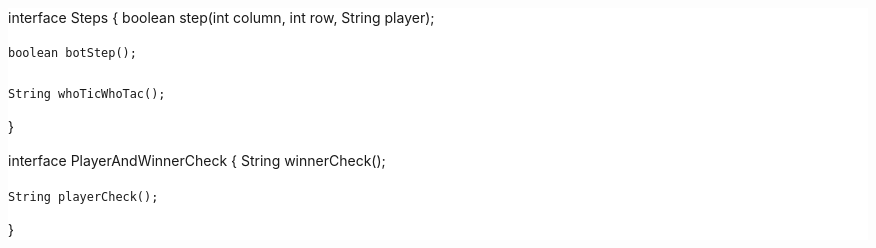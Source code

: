 
interface Steps {
    boolean step(int column, int row, String player);

    boolean botStep();

    String whoTicWhoTac();
}

interface PlayerAndWinnerCheck {
    String winnerCheck();

    String playerCheck();
}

▬▬▬▬▬▬▬▬▬▬

▶ _Problem to work on_
Recopy the whole listing above precisely, excluding images.

▶ _Your solution_
Source code

: 
interface Steps {
    boolean step(int column, int row, String player);

    boolean botStep();

    String whoTicWhoTac();
}

interface PlayerAndWinnerCheck {
    String winnerCheck();

    String playerCheck();
}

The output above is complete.